Thomas Trowbridge, Esq., was born in Exeter, Devonshire, England in 1632 1631, and baptized December 11 of that year. When he was seven he sailed with his father and mother, Thomas and Elizabeth, to Boston and then to New Haven. For some reason, the elder Thomas left New Haven before 1641 and put his three sons, Thomas, Jr., William and James in trust with a former servant, Henry Gibbons, along with his house, land, chattels and estate. According to the History of Connecticut (Biographical volume) p. 188: “Gibbons paid little attention to the affairs of his former master” and in November of 1641 the court placed the children under the care of Sergeant Thomas Jeffrey and his wife.

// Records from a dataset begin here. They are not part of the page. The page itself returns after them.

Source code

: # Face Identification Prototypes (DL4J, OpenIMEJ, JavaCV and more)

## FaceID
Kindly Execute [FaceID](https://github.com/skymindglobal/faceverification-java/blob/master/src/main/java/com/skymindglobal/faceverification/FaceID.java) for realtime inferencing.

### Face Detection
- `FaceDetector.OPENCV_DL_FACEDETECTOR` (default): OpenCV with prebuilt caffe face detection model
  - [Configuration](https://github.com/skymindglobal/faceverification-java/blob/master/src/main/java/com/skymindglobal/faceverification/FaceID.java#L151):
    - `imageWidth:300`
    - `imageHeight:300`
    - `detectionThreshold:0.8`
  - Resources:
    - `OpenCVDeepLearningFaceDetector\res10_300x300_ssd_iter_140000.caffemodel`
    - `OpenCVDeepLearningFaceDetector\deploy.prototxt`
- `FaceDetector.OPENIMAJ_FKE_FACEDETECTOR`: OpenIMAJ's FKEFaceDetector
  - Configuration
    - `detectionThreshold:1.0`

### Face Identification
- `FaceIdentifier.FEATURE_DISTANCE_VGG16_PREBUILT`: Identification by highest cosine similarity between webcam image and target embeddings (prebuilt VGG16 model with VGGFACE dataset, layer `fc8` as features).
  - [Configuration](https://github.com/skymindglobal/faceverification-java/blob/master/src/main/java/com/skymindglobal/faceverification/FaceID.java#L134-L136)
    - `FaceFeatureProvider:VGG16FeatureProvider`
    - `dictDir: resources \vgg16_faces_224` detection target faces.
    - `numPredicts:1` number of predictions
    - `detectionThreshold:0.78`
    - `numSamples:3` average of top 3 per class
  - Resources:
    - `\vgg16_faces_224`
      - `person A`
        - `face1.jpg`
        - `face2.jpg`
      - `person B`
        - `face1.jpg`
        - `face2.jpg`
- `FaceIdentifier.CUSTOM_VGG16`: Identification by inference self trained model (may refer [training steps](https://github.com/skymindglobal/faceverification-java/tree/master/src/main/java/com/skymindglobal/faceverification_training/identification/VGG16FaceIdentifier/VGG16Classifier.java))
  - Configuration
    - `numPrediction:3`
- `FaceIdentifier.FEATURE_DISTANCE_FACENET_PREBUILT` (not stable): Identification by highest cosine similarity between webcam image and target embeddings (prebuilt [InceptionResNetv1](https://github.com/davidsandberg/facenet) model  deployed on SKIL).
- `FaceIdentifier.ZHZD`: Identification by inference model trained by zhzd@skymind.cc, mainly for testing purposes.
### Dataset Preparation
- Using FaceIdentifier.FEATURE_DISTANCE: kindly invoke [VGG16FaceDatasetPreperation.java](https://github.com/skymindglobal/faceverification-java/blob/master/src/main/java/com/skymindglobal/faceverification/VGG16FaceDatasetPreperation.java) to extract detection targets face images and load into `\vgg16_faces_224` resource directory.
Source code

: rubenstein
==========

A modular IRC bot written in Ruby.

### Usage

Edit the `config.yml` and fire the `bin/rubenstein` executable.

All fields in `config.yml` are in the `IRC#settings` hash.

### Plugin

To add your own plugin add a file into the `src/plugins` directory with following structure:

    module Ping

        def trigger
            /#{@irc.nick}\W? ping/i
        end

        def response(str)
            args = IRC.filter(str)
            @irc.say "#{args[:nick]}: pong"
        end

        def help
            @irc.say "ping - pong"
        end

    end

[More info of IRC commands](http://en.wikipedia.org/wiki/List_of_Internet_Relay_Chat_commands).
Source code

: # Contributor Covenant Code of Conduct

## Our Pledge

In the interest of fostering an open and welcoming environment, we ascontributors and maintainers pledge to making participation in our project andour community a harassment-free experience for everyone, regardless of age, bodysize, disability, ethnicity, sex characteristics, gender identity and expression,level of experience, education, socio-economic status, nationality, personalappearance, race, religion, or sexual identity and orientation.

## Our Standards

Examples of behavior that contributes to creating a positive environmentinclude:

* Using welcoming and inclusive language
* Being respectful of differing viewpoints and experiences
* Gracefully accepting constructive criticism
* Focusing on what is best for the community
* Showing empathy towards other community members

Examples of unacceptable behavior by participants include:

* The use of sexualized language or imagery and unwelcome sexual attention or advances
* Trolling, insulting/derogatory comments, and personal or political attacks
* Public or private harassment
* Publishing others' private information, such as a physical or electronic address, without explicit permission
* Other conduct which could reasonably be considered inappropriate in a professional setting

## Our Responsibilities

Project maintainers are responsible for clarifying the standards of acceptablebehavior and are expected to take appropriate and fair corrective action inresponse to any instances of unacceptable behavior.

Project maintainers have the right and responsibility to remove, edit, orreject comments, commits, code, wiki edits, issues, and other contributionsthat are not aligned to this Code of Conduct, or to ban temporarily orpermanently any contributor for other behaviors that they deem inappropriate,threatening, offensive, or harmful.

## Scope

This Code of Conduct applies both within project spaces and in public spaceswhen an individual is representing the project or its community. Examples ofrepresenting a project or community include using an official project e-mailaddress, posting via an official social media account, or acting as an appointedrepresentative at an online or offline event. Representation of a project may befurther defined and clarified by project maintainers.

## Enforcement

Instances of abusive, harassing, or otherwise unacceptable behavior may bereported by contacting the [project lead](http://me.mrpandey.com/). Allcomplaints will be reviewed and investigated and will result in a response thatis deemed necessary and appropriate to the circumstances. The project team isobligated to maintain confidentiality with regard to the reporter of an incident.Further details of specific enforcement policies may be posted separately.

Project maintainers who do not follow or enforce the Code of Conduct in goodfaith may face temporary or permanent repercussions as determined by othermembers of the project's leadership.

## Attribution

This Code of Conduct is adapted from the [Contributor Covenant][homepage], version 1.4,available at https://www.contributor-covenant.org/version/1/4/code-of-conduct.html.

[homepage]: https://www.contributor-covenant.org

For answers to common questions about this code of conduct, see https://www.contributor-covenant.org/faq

Thomas, Jr. received his early education from the Colonial schoolmaster Ezekial Cheever. He led a life of social and political prominence and became a successful shop keeper and merchant, trading with England, the West Indies and the Colonies. In 1668 he became a freeman and from then on filled many posts in the community: county treasurer, commisary of the expedition against the Dutch in New Amsterdam (New York), lieutenant of the New Haven Troop and a member of the Proprietors Committee. He was admitted to First Church in 1687 and was instrumental in establishing Hopkins Grammar School.

Thomas was on the committee to ask Mr. James Pierpont to come to New Haven to fill the pulpit of First Church, following the Rev. John Davenport’s resignation and departure for Boston. In 1690 he was a committeeman on the Military watch. Two years later he was chosen to handle a matter of a highway through the Indians (Quinnipiac) land and was instructed “to treat with the Indians lovingly.” (This road was probably the one to Morris Cove, now Townsend Avenue.) In 1696 Thomas was again called upon to exercise his judgement on the matter of enlarging the Meeting House. Thomas with his sons became leading merchants in the town. Their homes were facing the harbor on Meadow Street alongside the Rutherfords. Thomas married Sarah Rutherford in 1657. Thomas was granted permission to export ships’ staves for use in the cooperage business. In 1698 the town gave him liberty to “retail drink.”

His daughters include Lydia and Sarah, by his first wife, who are also interred in the crypt.